At the 1994 annual awards dinner given by the American Association for Forensic Science,
AAFS president Don Harper Mills astounded his audience in San Diego
with the legal complications of a bizarre death.
Here is the story: On 23 March 1994, the medical examiner viewed the body of Ronald Opus
and concluded that he died from a shotgun wound to the head.
The decedent had jumped from the top of a ten-story building
intending to commit suicide (he left a note indicating his despondency).
As he fell past the ninth floor, his life was interrupted by a shotgun blast
through a window, which killed him instantly.

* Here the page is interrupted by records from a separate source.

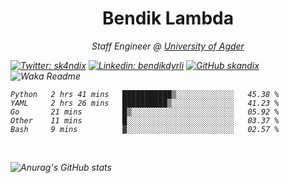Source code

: <h1 align="center"> Bendik Lambda </h1>
<p align="center"><em>Staff Engineer @ <a href="http://www.uia.no">University of Agder</a></p>



[![Twitter: sk4ndix](https://img.shields.io/twitter/follow/sk4ndix?style=social)](https://twitter.com/sk4ndix)
[![Linkedin: bendikdyrli](https://img.shields.io/badge/-bendikdyrli-blue?style=flat-square&logo=Linkedin&logoColor=white&link=https://www.linkedin.com/in/bendikdyrli/)](https://www.linkedin.com/in/bendikdyrli/)
[![GitHub skandix](https://img.shields.io/github/followers/skandix?label=follow&style=social)](https://github.com/skandix)
![Waka Readme](https://github.com/skandix/skandix/workflows/Waka%20Readme/badge.svg)


<!--START_SECTION:waka-->
```text
Python   2 hrs 41 mins   ███████████▒░░░░░░░░░░░░░   45.38 % 
YAML     2 hrs 26 mins   ██████████▒░░░░░░░░░░░░░░   41.23 % 
Go       21 mins         █▒░░░░░░░░░░░░░░░░░░░░░░░   05.92 % 
Other    11 mins         █░░░░░░░░░░░░░░░░░░░░░░░░   03.37 % 
Bash     9 mins          ▓░░░░░░░░░░░░░░░░░░░░░░░░   02.57 % 
```
<!--END_SECTION:waka-->

  <br>
  
![Anurag's GitHub stats](https://github-readme-stats.vercel.app/api?username=skandix&show_icons=true&theme=tokyonight)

Neither the shooter nor the decedent was aware that a safety net
had been erected at the eighth floor level to protect some window
washers and that Opus would not have been able to complete
his suicide anyway because of this. Ordinarily, Dr. Mills continued,
a person who sets out to commit suicide ultimately succeeds,
even though the mechanism might not be what he intended.
That Opus was shot on the way to certain death nine stories below
probably would not have changed his mode of death from suicide to homicide.

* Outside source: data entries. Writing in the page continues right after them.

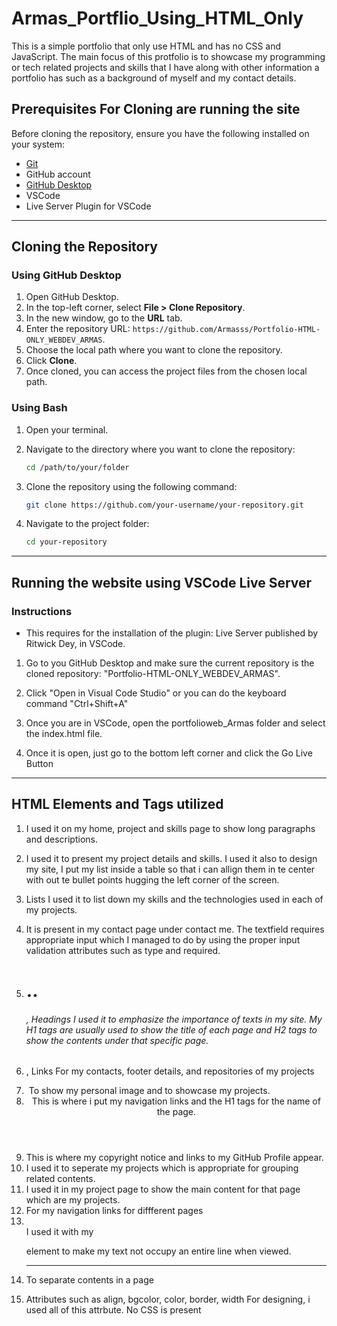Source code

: # Armas_Portflio_Using_HTML_Only

This is a simple portfolio that only use HTML and has no CSS and JavaScript. The main focus of this protfolio is to showcase my programming or tech related projects and skills that I have along with other information a portfolio has such as a background of myself and my contact details.

## Prerequisites For Cloning are running the site

Before cloning the repository, ensure you have the following installed on your system:

- [Git](https://git-scm.com/downloads)
- GitHub account
- [GitHub Desktop](https://desktop.github.com/)
- VSCode
- Live Server Plugin for VSCode

---

## Cloning the Repository

### Using GitHub Desktop

1. Open GitHub Desktop.
2. In the top-left corner, select **File > Clone Repository**.
3. In the new window, go to the **URL** tab.
4. Enter the repository URL: `https://github.com/Armasss/Portfolio-HTML-ONLY_WEBDEV_ARMAS`.
5. Choose the local path where you want to clone the repository.
6. Click **Clone**.
7. Once cloned, you can access the project files from the chosen local path.


### Using Bash

1. Open your terminal.
2. Navigate to the directory where you want to clone the repository:

    ```bash
    cd /path/to/your/folder
    ```

3. Clone the repository using the following command:

    ```bash
    git clone https://github.com/your-username/your-repository.git
    ```

4. Navigate to the project folder:

    ```bash
    cd your-repository
    ```
---

## Running the website using VSCode Live Server

### Instructions

- This requires for the installation of the plugin: Live Server published by Ritwick Dey, in VSCode.

1. Go to you GitHub Desktop and make sure the current repository is the cloned repository: "Portfolio-HTML-ONLY_WEBDEV_ARMAS".

2. Click "Open in Visual Code Studio" or you can do the keyboard command "Ctrl+Shift+A"

3. Once you are in VSCode, open the portfolioweb_Armas folder and select the index.html file.

3. Once it is open, just go to the bottom left corner and click the Go Live Button

---

## HTML Elements and Tags utilized

1. <p>
    I used it on my home, project and skills page to show long paragraphs and descriptions.

2. <table>
     I used it to present my project details and skills.
     I used it also to design my site, I put my list inside a table so that i can allign them in te center with out te bullet points hugging the left corner of the screen.

3. Lists
    I used it to list down my skills and the technologies used in each of my projects.

4. <Form>
    It is present in my contact page under contact me. The textfield requires appropriate input which I managed to do by using the proper input validation attributes such as type and required.

5. <H1>..<H6>, Headings
    I used it to emphasize the importance of texts in my site. My H1 tags are usually used to show the title of each page and H2 tags to show the contents under that specific page.

6. <a>, Links
    For my contacts, footer details, and repositories of my projects

7. <img>
    To show my personal image and to showcase my projects.

8. <header>
    This is where i put my navigation links and the H1 tags for the name of the page.

9. <footer>
    This is where my copyright notice and links to my GitHub Profile appear.

10. <section>
    I used it to seperate my projects which is appropriate for grouping related contents.

11. <main>
    I used it in my project page to show the main content for that page which are my projects.
12. <nav>
    For my navigation links for diffferent pages

13. <br>
    I used it with my <p> element to make my text not occupy an entire line when viewed.

14. <hr>
    To separate contents in a page

15. Attributes such as align, bgcolor, color, border, width
    For designing, i used all of this attrbute. No CSS is present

But the fact that his suicidal intent would not have been successful
caused the medical examiner to feel that he had a homicide on his hands.
The room on the ninth floor whence the shotgun blast
emanated was occupied by and elderly man and his wife.
They were arguing and he was threatening her with the shotgun.
He was so upset that, when he pulled the trigger, he completely missed
his wife and pellets went through the window striking Opus.
When one intends to kill subject A but kills subject B in the attempt,
one is guilty of the murder of subject B. When confronted with this charge,
the old man and his wife were both adamant that neither knew that the shotgun was loaded.
The old man said it was his long standing habit to threaten his wife
with the unloaded shotgun. He had no intention to murder her - therefore,
the killing of Opus appeared to be an accident.
That is, the gun had been accidentally loaded. The continuing investigation
turned up a witness who saw the old couple's son loading the shotgun approximately
six weeks prior to the fatal incident. It transpired that the old lady had cut
off her son's financial support and the son, knowing the propensity
of his father to use the shotgun threateningly, loaded the gun with the expectation
that his father would shoot his mother. The case now becomes one of murder
on the part of the son for the death of Ronald Opus. There was an exquisite twist.
Further investigation revealed that the son, one Ronald Opus,
had become increasingly despondent over the failure of his attempt to
engineer his mother's murder. This led him to jump off the ten story
building on March 23, only to be killed by a shotgun blast through a ninth story window.
The medical examiner closed the case as a suicide.